____ Exercise input

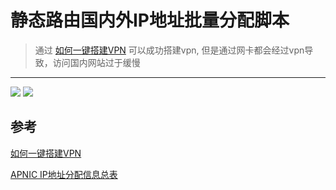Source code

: 静态路由国内外IP地址批量分配脚本
=====

> 通过 [如何一键搭建VPN][1] 可以成功搭建vpn, 但是通过网卡都会经过vpn导致，访问国内网站过于缓慢

---

![](https://img.shields.io/badge/-python-green)
![](https://img.shields.io/badge/-vpn-green)





## 参考

[如何一键搭建VPN][1]

[APNIC IP地址分配信息总表][2]


[1]:https://github.com/quericy/one-key-ikev2-vpn
[2]:http://ftp.apnic.net/apnic/stats/apnic/delegated-apnic-latest
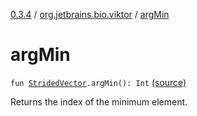 [0.3.4](../index.md) / [org.jetbrains.bio.viktor](index.md) / [argMin](.)

# argMin

`fun `[`StridedVector`](-strided-vector/index.md)`.argMin(): Int` [(source)](https://github.com/JetBrains-Research/viktor/blob/0.3.4/src/main/kotlin/org/jetbrains/bio/viktor/Searching.kt#L26)

Returns the index of the minimum element.

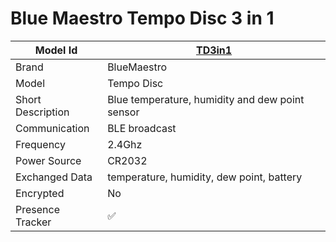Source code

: # Blue Maestro Tempo Disc 3 in 1

|Model Id|[TD3in1](https://github.com/theengs/decoder/blob/development/src/devices/BM3IN1_json.h)|
|-|-|
|Brand|BlueMaestro|
|Model|Tempo Disc|
|Short Description|Blue temperature, humidity and dew point sensor|
|Communication|BLE broadcast|
|Frequency|2.4Ghz|
|Power Source|CR2032|
|Exchanged Data|temperature, humidity, dew point, battery|
|Encrypted|No|
|Presence Tracker|&#9989;|
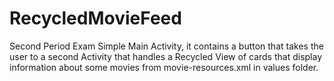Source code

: # RecycledMovieFeed
Second Period Exam
Simple Main Activity, it contains a button that takes the user to a second Activity that handles a Recycled View of cards that display information about some movies from movie-resources.xml in values folder.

________

• _Action item_: If a record contains a picture, omit the picture and repeat everything else exactly.

• _Problem solution_:
Source code

: 静态路由国内外IP地址批量分配脚本
=====

> 通过 [如何一键搭建VPN][1] 可以成功搭建vpn, 但是通过网卡都会经过vpn导致，访问国内网站过于缓慢

---

![](https://img.shields.io/badge/-python-green)
![](https://img.shields.io/badge/-vpn-green)





## 参考

[如何一键搭建VPN][1]

[APNIC IP地址分配信息总表][2]


[1]:https://github.com/quericy/one-key-ikev2-vpn
[2]:http://ftp.apnic.net/apnic/stats/apnic/delegated-apnic-latest
 [0.3.4](../index.md) / [org.jetbrains.bio.viktor](index.md) / [argMin](.)

# argMin

`fun `[`StridedVector`](-strided-vector/index.md)`.argMin(): Int` [(source)](https://github.com/JetBrains-Research/viktor/blob/0.3.4/src/main/kotlin/org/jetbrains/bio/viktor/Searching.kt#L26)

Returns the index of the minimum element.

Source code

: # Blue Maestro Tempo Disc 3 in 1

|Model Id|[TD3in1](https://github.com/theengs/decoder/blob/development/src/devices/BM3IN1_json.h)|
|-|-|
|Brand|BlueMaestro|
|Model|Tempo Disc|
|Short Description|Blue temperature, humidity and dew point sensor|
|Communication|BLE broadcast|
|Frequency|2.4Ghz|
|Power Source|CR2032|
|Exchanged Data|temperature, humidity, dew point, battery|
|Encrypted|No|
|Presence Tracker|&#9989;|
Source code

: # RecycledMovieFeed
Second Period Exam
Simple Main Activity, it contains a button that takes the user to a second Activity that handles a Recycled View of cards that display information about some movies from movie-resources.xml in values folder.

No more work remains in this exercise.